Dataset entries:
☆ ☆ ☆ ☆ ☆

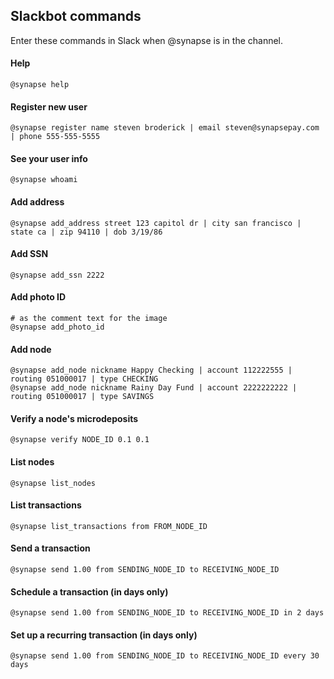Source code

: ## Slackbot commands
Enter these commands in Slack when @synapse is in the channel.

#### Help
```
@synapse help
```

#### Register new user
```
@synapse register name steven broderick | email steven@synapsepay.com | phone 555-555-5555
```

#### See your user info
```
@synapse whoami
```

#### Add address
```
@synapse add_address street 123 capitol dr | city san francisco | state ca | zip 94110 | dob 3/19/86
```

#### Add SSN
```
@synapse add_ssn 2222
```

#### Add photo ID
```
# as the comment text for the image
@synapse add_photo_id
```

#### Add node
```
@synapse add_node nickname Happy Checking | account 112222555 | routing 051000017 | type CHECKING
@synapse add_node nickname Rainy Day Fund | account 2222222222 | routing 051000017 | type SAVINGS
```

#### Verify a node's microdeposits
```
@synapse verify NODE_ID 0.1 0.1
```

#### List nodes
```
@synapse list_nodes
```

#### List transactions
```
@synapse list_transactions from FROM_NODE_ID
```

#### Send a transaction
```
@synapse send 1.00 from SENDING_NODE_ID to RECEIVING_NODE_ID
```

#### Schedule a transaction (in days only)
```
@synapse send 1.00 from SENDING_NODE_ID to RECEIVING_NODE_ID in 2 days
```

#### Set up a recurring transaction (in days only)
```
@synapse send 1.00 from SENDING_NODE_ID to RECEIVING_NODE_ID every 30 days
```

☆ ☆ ☆ ☆ ☆

## Task description
Could you quote, exactly as they appear, the line containing "#### Schedule a transaction (in days only)" and every line after it to the end of the records above?

## Finished exercise
#### Schedule a transaction (in days only)
```
@synapse send 1.00 from SENDING_NODE_ID to RECEIVING_NODE_ID in 2 days
```

#### Set up a recurring transaction (in days only)
```
@synapse send 1.00 from SENDING_NODE_ID to RECEIVING_NODE_ID every 30 days
```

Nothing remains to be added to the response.